One of the things I am working on at the moment is an essay for A Companion to the Abbey of Le Bec in the Middle Ages edited by Benjamin Pohl and Laura Gathagan to be published by Brill. This is an exciting project as it brings together different approaches to understand the significance of this important Anglo-Norman abbey from a wide variety of scholars. My piece, as you might expect, is on the use of space. It’s a welcome return for me to the study of monasticism and also to pick up some of the challenges of studying space, place and landscape in the middle ages.
In some respects, this paper ties in neatly with the work I described in the previous post: place was paramount. Now a great deal has been written in various scholarly publications about the difference between space and place or whether they can be used as synonyms. In the case of the abbey of Bec (and indeed other houses) we can make a very clear distinction between the place of the monastery – and the struggles to establish it – and the spaces of the monastery made meaningful by the activities of the community within them. For example, abbeys had a space called the chapter house, but that in itself did not equate to chapter, which was the activity that took place when the community assembled in the space and enacted the practices associated with it. These included discussion of the day’s business, reception of visitors, burial, the mutual confession of faults (offences against the rule) and penance.
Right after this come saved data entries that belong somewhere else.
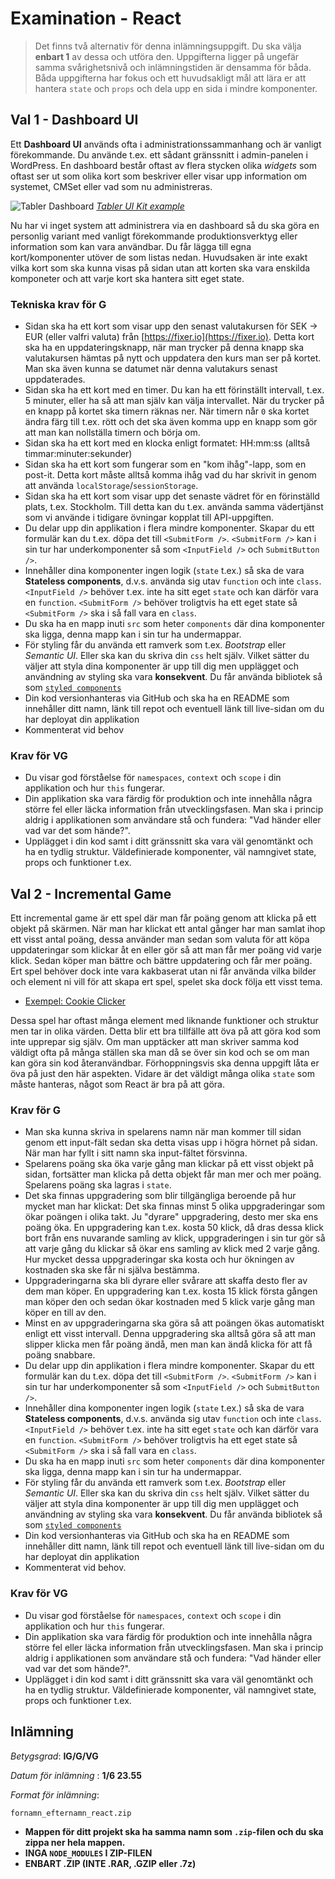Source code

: # Examination - React

> Det finns två alternativ för denna inlämningsuppgift. Du ska välja **enbart 1** av dessa och utföra den. Uppgifterna ligger på ungefär samma svårighetsnivå och inlämningstiden är densamma för båda. Båda uppgifterna har fokus och ett huvudsakligt mål att lära er att hantera `state` och `props` och dela upp en sida i mindre komponenter.

## Val 1 - Dashboard UI

Ett **Dashboard UI** används ofta i administrationssammanhang och är vanligt förekommande. Du använde t.ex. ett sådant gränssnitt i admin-panelen i WordPress. En dashboard består oftast av flera stycken olika _widgets_ som oftast ser ut som olika kort som beskriver eller visar upp information om systemet, CMSet eller vad som nu administreras.

![Tabler Dashboard](https://camo.githubusercontent.com/cd92edc2d8fa925325026c2f13dc827e6063d333/68747470733a2f2f7461626c65722e6769746875622e696f2f6173736574732f696d616765732f64617368626f6172642e706e67)
_[Tabler UI Kit example](https://github.com/tabler/tabler)_

Nu har vi inget system att administrera via en dashboard så du ska göra en personlig variant med vanligt förekommande produktionsverktyg eller information som kan vara användbar. Du får lägga till egna kort/komponenter utöver de som listas nedan. Huvudsaken är inte exakt vilka kort som ska kunna visas på sidan utan att korten ska vara enskilda komponeter och att varje kort ska hantera sitt eget state.

### Tekniska krav för G

* Sidan ska ha ett kort som visar upp den senast valutakursen för SEK -> EUR (eller valfri valuta) från [https://fixer.io](https://fixer.io). Detta kort ska ha en uppdateringsknapp, när man trycker på denna knapp ska valutakursen hämtas på nytt och uppdatera den kurs man ser på kortet. Man ska även kunna se datumet när denna valutakurs senast uppdaterades.
* Sidan ska ha ett kort med en timer. Du kan ha ett förinställt intervall, t.ex. 5 minuter, eller ha så att man själv kan välja intervallet. När du trycker på en knapp på kortet ska timern räknas ner. När timern når `0` ska kortet ändra färg till t.ex. rött och det ska även komma upp en knapp som gör att man kan nollställa timern och börja om.
* Sidan ska ha ett kort med en klocka enligt formatet: HH:mm:ss (alltså timmar:minuter:sekunder)
* Sidan ska ha ett kort som fungerar som en "kom ihåg"-lapp, som en post-it. Detta kort måste alltså komma ihåg vad du har skrivit in genom att använda `localStorage`/`sessionStorage`.
* Sidan ska ha ett kort som visar upp det senaste vädret för en förinställd plats, t.ex. Stockholm. Till detta kan du t.ex. använda samma vädertjänst som vi använde i tidigare övningar kopplat till API-uppgiften.
* Du delar upp din applikation i flera mindre komponenter. Skapar du ett formulär kan du t.ex. döpa det till `<SubmitForm />`. `<SubmitForm />` kan i sin tur har underkomponenter så som `<InputField />` och `SubmitButton />`.
* Innehåller dina komponenter ingen logik (`state` t.ex.) så ska de vara **Stateless components**, d.v.s. använda sig utav `function` och inte `class`. `<InputField />` behöver t.ex. inte ha sitt eget `state` och kan därför vara en  `function`. `<SubmitForm />` behöver troligtvis ha ett eget state så `<SubmitForm />` ska i så fall vara en `class`.
* Du ska ha en mapp inuti `src` som heter `components` där dina komponenter ska ligga, denna mapp kan i sin tur ha undermappar.
* För styling får du använda ett ramverk som t.ex. _Bootstrap_ eller _Semantic UI_. Eller ska kan du skriva din `css` helt själv. Vilket sätter du väljer att styla dina komponenter är upp till dig men upplägget och användning av styling ska vara __konsekvent__. Du får använda bibliotek så som [`styled components`](https://www.styled-components.com/)
* Din kod versionhanteras via GitHub och ska ha en README som innehåller ditt namn, länk till repot och eventuell länk till live-sidan om du har deployat din applikation
* Kommenterat vid behov

### Krav för VG

* Du visar god förståelse för `namespaces`, `context` och `scope` i din applikation och hur `this` fungerar.
* Din applikation ska vara färdig för produktion och inte innehålla några större fel eller läcka information från utvecklingsfasen. Man ska i princip aldrig i applikationen som användare stå och fundera: "Vad händer eller vad var det som hände?".
* Upplägget i din kod samt i ditt gränssnitt ska vara väl genomtänkt och ha en tydlig struktur. Väldefinierade komponenter, väl namngivet state, props och funktioner t.ex.

## Val 2 - Incremental Game

Ett incremental game är ett spel där man får poäng genom att klicka på ett objekt på skärmen. När man har klickat ett antal gånger har man samlat ihop ett visst antal poäng, dessa använder man sedan som valuta för att köpa uppdateringar som klickar åt en eller gör så att man får mer poäng vid varje klick. Sedan köper man bättre och bättre uppdatering och får mer poäng. Ert spel behöver dock inte vara kakbaserat utan ni får använda vilka bilder och element ni vill för att skapa ert spel, spelet ska dock följa ett visst tema.

* [Exempel: Cookie Clicker](http://orteil.dashnet.org/cookieclicker/)

Dessa spel har oftast många element med liknande funktioner och struktur men tar in olika värden. Detta blir ett bra tillfälle att öva på att göra kod som inte upprepar sig själv. Om man upptäcker att man skriver samma kod väldigt ofta på många ställen ska man då se över sin kod och se om man kan göra sin kod återanvändbar. Förhoppningsvis ska denna uppgift låta er öva på just den här aspekten. Vidare är det väldigt många olika `state` som måste hanteras, något som React är bra på att göra.

### Krav för G

* Man ska kunna skriva in spelarens namn när man kommer till sidan genom ett input-fält sedan ska detta visas upp i högra hörnet på sidan. När man har fyllt i sitt namn ska input-fältet försvinna.
* Spelarens poäng ska öka varje gång man klickar på ett visst objekt på sidan, fortsätter man klicka på detta objekt får man mer och mer poäng. Spelarens poäng ska lagras i `state`.
* Det ska finnas uppgradering som blir tillgängliga beroende på hur mycket man har klickat: Det ska finnas minst 5 olika uppgraderingar som ökar poängen i olika takt. Ju "dyrare" uppgradering, desto mer ska ens poäng öka. En uppgradering kan t.ex. kosta 50 klick, då dras dessa klick bort från ens nuvarande samling av klick, uppgraderingen i sin tur gör så att varje gång du klickar så ökar ens samling av klick med 2 varje gång. Hur mycket dessa uppgraderingar ska kosta och hur ökningen av kostnaden ska ske får ni själva bestämma.
* Uppgraderingarna ska bli dyrare eller svårare att skaffa desto fler av dem man köper. En uppgradering kan t.ex. kosta 15 klick första gången man köper den och sedan ökar kostnaden med 5 klick varje gång man köper en till av den.
* Minst en av uppgraderingarna ska göra så att poängen ökas automatiskt enligt ett visst intervall. Denna uppgradering ska alltså göra så att man slipper klicka men får poäng ändå, men man kan ändå klicka för att få poäng snabbare.
* Du delar upp din applikation i flera mindre komponenter. Skapar du ett formulär kan du t.ex. döpa det till `<SubmitForm />`. `<SubmitForm />` kan i sin tur har underkomponenter så som `<InputField />` och `SubmitButton />`.
* Innehåller dina komponenter ingen logik (`state` t.ex.) så ska de vara **Stateless components**, d.v.s. använda sig utav `function` och inte `class`. `<InputField />` behöver t.ex. inte ha sitt eget `state` och kan därför vara en  `function`. `<SubmitForm />` behöver troligtvis ha ett eget state så `<SubmitForm />` ska i så fall vara en `class`. 
* Du ska ha en mapp inuti `src` som heter `components` där dina komponenter ska ligga, denna mapp kan i sin tur ha undermappar.
* För styling får du använda ett ramverk som t.ex. _Bootstrap_ eller _Semantic UI_. Eller ska kan du skriva din `css` helt själv. Vilket sätter du väljer att styla dina komponenter är upp till dig men upplägget och användning av styling ska vara __konsekvent__. Du får använda bibliotek så som [`styled components`](https://www.styled-components.com/)
* Din kod versionhanteras via GitHub och ska ha en README som innehåller ditt namn, länk till repot och eventuell länk till live-sidan om du har deployat din applikation
* Kommenterat vid behov.

### Krav för VG

* Du visar god förståelse för `namespaces`, `context` och `scope` i din applikation och hur `this` fungerar.
* Din applikation ska vara färdig för produktion och inte innehålla några större fel eller läcka information från utvecklingsfasen. Man ska i princip aldrig i applikationen som användare stå och fundera: "Vad händer eller vad var det som hände?".
* Upplägget i din kod samt i ditt gränssnitt ska vara väl genomtänkt och ha en tydlig struktur. Väldefinierade komponenter, väl namngivet state, props och funktioner t.ex.

## Inlämning

_Betygsgrad_: **IG/G/VG**

_Datum för inlämning_ : **1/6 23.55**

_Format för inlämning_:

`fornamn_efternamn_react.zip`

* **Mappen för ditt projekt ska ha samma namn som `.zip`-filen och du ska zippa ner hela mappen.**
* **INGA `NODE_MODULES` I ZIP-FILEN**
* **ENBART .ZIP (INTE .RAR, .GZIP eller .7z)**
The early history of the abbey of Bec is one of conflict, both with local lords and the ecclesiastical establishment in the form of the archbishop of Rouen, and struggle to find a suitable location and construct the necessary buildings for monastic life. These struggles are documented in the early lives of the abbots and various treatises on the profession of monks and the monastery’s liberties. Like Orderic Vitalis’s discussion of the new orders in his Ecclesiastical History there is also a marked concern to underline Benedictine tradition. In many respects, there is more to it than that. Monks from the abbey were chosen to head up new foundations, notably Duke William II of Normandy’s new abbey at Caen, and to take on the role of archbishop of Canterbury following the Norman conquest(e.g. Lanfranc and Anselm). Removing key monks affected the leadership of the abbey and also called into question the very Benedictine ideal of stability to place. This was the first of the vows Benedictines made, in essence to remain in one place and live out their vocation there for the rest of their lives. The need to find the appropriate place was paramount as was the requirement to define how stability and ensure monks maintained it during absences from the motherhouse.
As well as the question of place, other evidence from Bec in its charters (most now survived as post-medieval copies), short chronicle and the visitation records of Eudes Rigaud, archbishop of Rouen in the mid-thirteenth century, reveals challenges facing the buildings. The sense that Bec was firmly established by the early twelfth century gives way to a near constant struggle to keep the buildings standing. There are particularly moving accounts of the gradual deterioration of the church in particular in the mid-thirteenth century following a fire, which culminated in the crossing tower tumbling down into what little remained of the nave. Everything was just nicely established again when the English had the temerity to invade France and capture King Jean II at Poitiers in 1355. The monks were forced to fortify their abbey, which included the destruction of key buildings like the dormitory and parts of the church. More hard work was needed to rebuild and reinstate the monastic quality of the space.
All this contrasts with the elaborate rituals laid down in the customs (those that survive date from the turn of the thirteenth and fourteenth-century) for the reception of guests. Important visitors were received initially in the church, so for significant amounts of time the community arrayed in their splendid copes would have been negotiating a building site. It strikes me that this was the perfect opportunity to generate a little bit extra for the abbey’s endowments. Rebuilding was, after all, expensive and the community needed to fulfil its other commitments such as maintaining alms giving and honouring the dead. We can certainly imagine the abbot indicating the next bit of renovation work or suggesting that rebuilding x part of the monastery would be a suitable memorial to lord so-and-so’s piety.*
Which brings us back to stability and reflection on the rule. Benedict and subsequent customaries were quite clear about what should happen where and when in the monastery and the spaces necessary. Ecclesiastical visitors like Eudes Rigaud who were responsible for the maintenance of discipline and observance criticised communities for not adhering to certain practices in certain areas (e.g. chapter). Circumstances regularly, at least for the Bec monks, dictated otherwise, but I don’t think this made them less monastic or necessarily lax in their observance. Like Swamp Castle, the monastery might fall down several times, but once the monks had found their place, they stayed there until evicted during the French Revolution and that is key to understanding the history of the abbey.
This is my rest for ever and ever; here will I dwell for I have chosen it (Psalm 132:14)
*Any resemblance to the behaviour of university vice-chancellors unveiling their latest plans for expansion is purely coincidental, I’m sure.